Deszczowa pogoda nie zraziła sądeczan do odwiedzenia targów. Można tam przecież kupić wszystko co jest potrzebne do sadu, działki i ogródka. Głównie królują sadzonki kwiatów – bratki, aksamitki, czy pelargonie. Osoby, które lubią latem zrywać owoce z własnego drzewka, w Brzeznej mogą poczuć się jak w raju. Stoiska pełne są jabłoni, wiśni, śliw, brzoskwiń, a także krzewów malinowych, porzeczek i słodkich borówek amerykańskich. Nie brakuje również drzewek ozdobnych i leśnych. Te ostatnie sprzedawane są przez leśników z Kompleksu Promocyjnego Nadleśnictwa Nawojowa. - To ostatni dzwonek, żeby posadzić drzewko. Kolejną okazją będzie dopiero późna jesień. Sprzedajmy głównie jodłę pospolitą, świerka pospolitego, czy sosony. Z drzew liściastych proponujemy buki, lipy i jawory. Lasy Państwowe starają się wychodzić naprzeciw oczekiwaniom społeczeństwa i ceny od lat utrzymujemy na niskim poziomie. Sadzonki drzewek liściastych można już kupić od złotówki. Jodła natomiast kosztuje trzy złote. Nieco większa sosna czarna jest w cenie siedmiu złotych – zachęca do zakupu leśniczy Bartłomiej Sołtys.

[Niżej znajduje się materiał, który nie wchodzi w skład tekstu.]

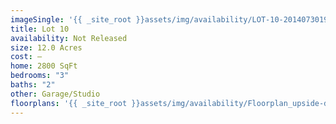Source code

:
 ```yaml
---
imageSingle: '{{ _site_root }}assets/img/availability/LOT-10-20140730191531.png'
title: Lot 10
availability: Not Released
size: 12.0 Acres
cost: —
home: 2800 SqFt
bedrooms: "3"
baths: "2"
other: Garage/Studio
floorplans: '{{ _site_root }}assets/img/availability/Floorplan_upside-down-20140801131154.jpg'
---
```

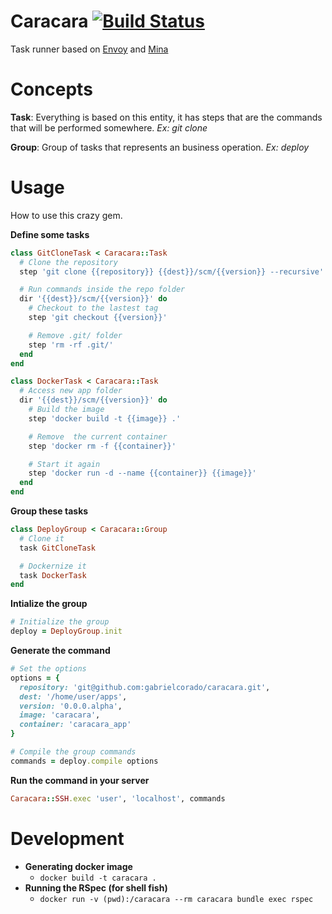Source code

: # Caracara [![Build Status](https://travis-ci.org/gabrielcorado/caracara.svg)](https://travis-ci.org/gabrielcorado/caracara)
Task runner based on [Envoy](http://laravel.com/docs/5.1/envoy) and [Mina](http://mina-deploy.github.io/mina/)

# Concepts
**Task**: Everything is based on this entity, it has steps that are the commands that will be performed somewhere. *Ex: git clone*

**Group**: Group of tasks that represents an business operation. *Ex: deploy*

# Usage
How to use this crazy gem.

**Define some tasks**
```ruby
class GitCloneTask < Caracara::Task
  # Clone the repository
  step 'git clone {{repository}} {{dest}}/scm/{{version}} --recursive'

  # Run commands inside the repo folder
  dir '{{dest}}/scm/{{version}}' do
    # Checkout to the lastest tag
    step 'git checkout {{version}}'

    # Remove .git/ folder
    step 'rm -rf .git/'
  end
end

class DockerTask < Caracara::Task
  # Access new app folder
  dir '{{dest}}/scm/{{version}}' do
    # Build the image
    step 'docker build -t {{image}} .'

    # Remove  the current container
    step 'docker rm -f {{container}}'

    # Start it again
    step 'docker run -d --name {{container}} {{image}}'
  end
end
```

**Group these tasks**
```ruby
class DeployGroup < Caracara::Group
  # Clone it
  task GitCloneTask

  # Dockernize it
  task DockerTask
end
```

**Intialize the group**
```ruby
# Initialize the group
deploy = DeployGroup.init
```

**Generate the command**
```ruby
# Set the options
options = {
  repository: 'git@github.com:gabrielcorado/caracara.git',
  dest: '/home/user/apps',
  version: '0.0.0.alpha',
  image: 'caracara',
  container: 'caracara_app'
}

# Compile the group commands
commands = deploy.compile options
```

**Run the command in your server**
```ruby
Caracara::SSH.exec 'user', 'localhost', commands
```

# Development
* **Generating docker image**
  * `docker build -t caracara .`
* **Running the RSpec (for shell fish)**
  * `docker run -v (pwd):/caracara --rm caracara bundle exec rspec`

Na Eko Targach można także posmakować swojskich wędlin, sera i miodu. Są też stoiska z maszynami rolniczymi, kosiarkami i nawozami oraz ekologicznymi środkami ochrony roślin. Na Eko Targach nie brakuje również elektrycznych samochodów oraz nowoczesnych kotłów węglowych. Imprezie towarzyszą wykłady specjalistów z dziedziny rolnictwa i sadownictwa. - To potrzebna impreza. Można tutaj kupić wiele rzeczy w okazyjnej cenie, a także dowiedzieć się wielu cennych informacji o tym jak dbać o rośliny, by pięknie rosły. Uważam, że im więcej zielni wokół nas tym lepiej. Lepiej dla samopoczucia i zdrowia. Poza tym przy każdym domu powinno rosnąć drzewko owocowe. Latem można przecież wyjść do ogródka i zerwać sobie jabłko, gruszkę, czy śliwkę. Przynajmniej wiemy, że jemy swoje, naturalne – mówi jedna z uczestniczek imprezy, która na Eko Targi przyjechała z Krynicy.
W niedzielę impreza potrwa od 9 do 16.